EL CRISTALAZO
Quizá uno de los más notables distintivos de algunos epígonos de la política sea la escasez del decoro; la ausencia de la urbanidad, la falta de prudencia; la grosera exhibición cotidiana y altanera de una buena condición cívica, la grosería, la obscenidad cuyo grito ufano es meterla doblada, compañeros, o el regocijo por una muerte colectiva como un castigo divino, como si en la rupestre condición del vengador divino cupieran también pilotos y navegantes del helicóptero cuya caída jamás tendrá explicaciones suficientes ni creíbles, como ha ocurrido en casos anteriores.
Por todas partes –y desde hace mucho tiempo–, falta total de respeto a las palabras y a la propia palabra. Muchos se han traicionado a si mismos. Y de la traición no hay retorno.
Acomodaticios, sin entraña sincera, han brincado de partido en partido, se han bajado de los barcos a la primera oportunidad de ascenso en otro buque, de grumetes a pilotos o capitanes; y han hecho del insulto y la befa, la herramienta protegida, ahora, por su éxito político.
No vale la pena ni mencionarlos por su nombre. Van de abajo a arriba y no disimulan su voracidad como sucedió ayer en la “consulta” para ampliar ilegalmente el gobierno de Jaime Bonilla en Baja California.
No hay integridad, no hay respeto ni siquiera por los principios invocados. No es una política de principios; cuando mucho de frases. Antes y ahora.
Por eso, frente a esta esponjosa condición ético-política, sobresale el ejemplo de Luis Raúl González Pérez quien antes de traicionar su palabra, se dio a la tarea de recordarle –a quien lo hubiera olvidad–, sus propias frases en torno de la presidencia de la Comisión Nacional de los Derechos Humanos.
“…honro la palabra que empeñé al inicio de mi gestión, cuando anuncié que no buscaría un segundo periodo como “Ombudsperson”. Ustedes lo deben de recordar que lo dije exactamente, y lo pueden encontrar, el 18 de noviembre de 2014…”
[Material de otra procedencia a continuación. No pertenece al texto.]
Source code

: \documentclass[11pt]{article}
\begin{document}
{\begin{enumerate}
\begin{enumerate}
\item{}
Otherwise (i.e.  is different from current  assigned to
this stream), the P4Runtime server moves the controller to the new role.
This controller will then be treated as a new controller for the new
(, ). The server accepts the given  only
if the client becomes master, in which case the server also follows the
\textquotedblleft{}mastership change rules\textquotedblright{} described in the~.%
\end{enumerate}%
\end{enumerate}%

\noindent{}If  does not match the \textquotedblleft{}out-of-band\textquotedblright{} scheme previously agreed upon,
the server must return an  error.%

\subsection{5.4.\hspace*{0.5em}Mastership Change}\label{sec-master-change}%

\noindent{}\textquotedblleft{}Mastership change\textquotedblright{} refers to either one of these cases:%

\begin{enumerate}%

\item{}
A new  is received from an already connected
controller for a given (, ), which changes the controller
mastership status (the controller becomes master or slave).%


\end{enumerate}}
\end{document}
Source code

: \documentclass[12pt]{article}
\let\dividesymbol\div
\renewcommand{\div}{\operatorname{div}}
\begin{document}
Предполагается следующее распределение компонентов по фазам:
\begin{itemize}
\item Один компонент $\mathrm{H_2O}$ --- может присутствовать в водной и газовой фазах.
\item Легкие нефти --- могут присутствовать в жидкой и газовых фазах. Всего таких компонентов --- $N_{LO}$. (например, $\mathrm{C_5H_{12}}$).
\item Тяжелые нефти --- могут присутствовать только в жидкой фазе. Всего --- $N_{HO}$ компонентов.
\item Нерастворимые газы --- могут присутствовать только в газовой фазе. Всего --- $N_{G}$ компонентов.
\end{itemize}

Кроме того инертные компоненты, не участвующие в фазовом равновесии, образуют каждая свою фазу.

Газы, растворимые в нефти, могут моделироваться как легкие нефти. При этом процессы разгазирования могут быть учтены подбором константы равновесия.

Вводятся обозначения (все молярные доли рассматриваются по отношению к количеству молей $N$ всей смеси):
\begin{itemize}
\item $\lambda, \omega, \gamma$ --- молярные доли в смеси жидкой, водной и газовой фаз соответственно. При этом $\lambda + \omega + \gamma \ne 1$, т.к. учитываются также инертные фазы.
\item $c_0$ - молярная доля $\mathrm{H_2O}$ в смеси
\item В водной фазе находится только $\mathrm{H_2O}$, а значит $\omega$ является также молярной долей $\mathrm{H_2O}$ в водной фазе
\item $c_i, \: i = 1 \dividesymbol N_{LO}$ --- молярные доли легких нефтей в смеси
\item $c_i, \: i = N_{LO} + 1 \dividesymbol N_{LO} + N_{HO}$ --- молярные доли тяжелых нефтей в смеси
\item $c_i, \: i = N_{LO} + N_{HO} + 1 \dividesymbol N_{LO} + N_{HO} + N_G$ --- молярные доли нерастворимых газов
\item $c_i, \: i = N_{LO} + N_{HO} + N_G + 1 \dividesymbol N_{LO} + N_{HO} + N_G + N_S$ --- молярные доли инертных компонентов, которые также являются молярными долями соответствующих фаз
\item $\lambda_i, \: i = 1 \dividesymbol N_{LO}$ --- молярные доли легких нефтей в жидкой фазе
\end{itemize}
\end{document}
De esa manera, con la gratificante circunstancia de presentar en público el compromiso personal de ser congruente, el “ombusperson” le ha dado a esta país una lección poco frecuente, no sin antes hacer un diagnóstico de la actual circunstancia de la Comisión Nacional de los Derechos Humanos. Un diagnóstico crudo y realista, respaldo por un impecable desempeño profesional.
“…Nuestro país vive un entorno crítico de violencia, inseguridad e impunidad, en particular en algunas regiones, donde la vigencia de los derechos, la legalidad y la justicia parecieran solo expectativas ante una realidad que los desafía y cuestiona.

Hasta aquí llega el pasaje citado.